Esta respiración consiste en respirar profundamente llenado de oxígeno la totalidad de los pulmones (sin forzar en ningún momento, suavemente). Para ello, es necesario realizar una inspiración y una expiración en tres fases, pero de manera continua, lentamente:

Primero pon una mano en tu estomago, debajo de tus costillas, y la otra en tu pecho.

La inhalación debe realizarse de manera continuada, sin parar, lentamente, en un flujo de aire suave y fácil, desde el abdomen hasta llenar los pulmones. Se trata de una sola inspiración que va llenando poco a poco desde la parte más baja a la más alta de los pulmones. Se realiza en tres fases: Primero llenamos la parte más profunda de forma que el abdomen sale hacia afuera empujada por el diafragma. Una vez que hemos hinchado el abdomen, llenamos el tórax (la parte media del tronco). Y una vez llenado el tórax, llenamos la parte clavicular o superior.

Luego manteniendo el aire en tus pulmones, manda hacia la espalda el abdomen y manténlo ahí unos 5 segundos.

Luego de esto exhala.

La exhalación también se realiza en tres fases continuas, pero en sentido inverso. Es decir, primero liberamos el aire del abdomen, luego el del tórax y finalmente el de las clavículas.

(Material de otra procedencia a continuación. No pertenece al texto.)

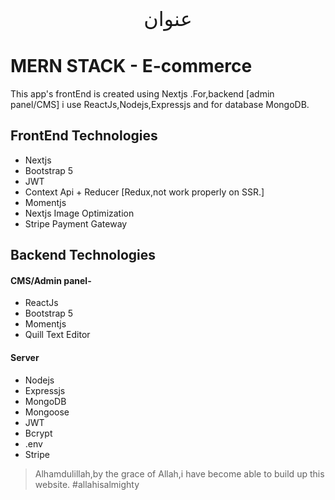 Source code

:
<div align="center" style='text-align:center;font-family:bismillah;font-size:2rem' dir="rtl">عنوان</div>

# MERN STACK - E-commerce 

This app's frontEnd is created using Nextjs .For,backend [admin panel/CMS] i use ReactJs,Nodejs,Expressjs and for database MongoDB.

## FrontEnd Technologies

- Nextjs
- Bootstrap 5
- JWT
- Context Api + Reducer [Redux,not work properly on SSR.]
- Momentjs
- Nextjs Image Optimization
- Stripe Payment Gateway

## Backend Technologies

#### CMS/Admin panel-

- ReactJs
- Bootstrap 5
- Momentjs
- Quill Text Editor

#### Server

- Nodejs
- Expressjs
- MongoDB
- Mongoose
- JWT
- Bcrypt
- .env
- Stripe


>Alhamdulillah,by the grace of Allah,i have become able to build up this website.
    #allahisalmighty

Haz una secuencia de diez respiraciones profundas inhalando y exhalando el aire del modo que te he explicado al menos una vez al día. Pero si lo puedes hacer más veces mucho mejor para tu cuerpo y mente. Yo lo hago al menos 3 veces al dia.

Este tipo de respiracion es recomendable hacer antes de meditar, cuando sientas mucho estres, antes de dormir, si quieres bajar de peso y cuando necesites concentrarte en algo como tu trabajo o tus estudios.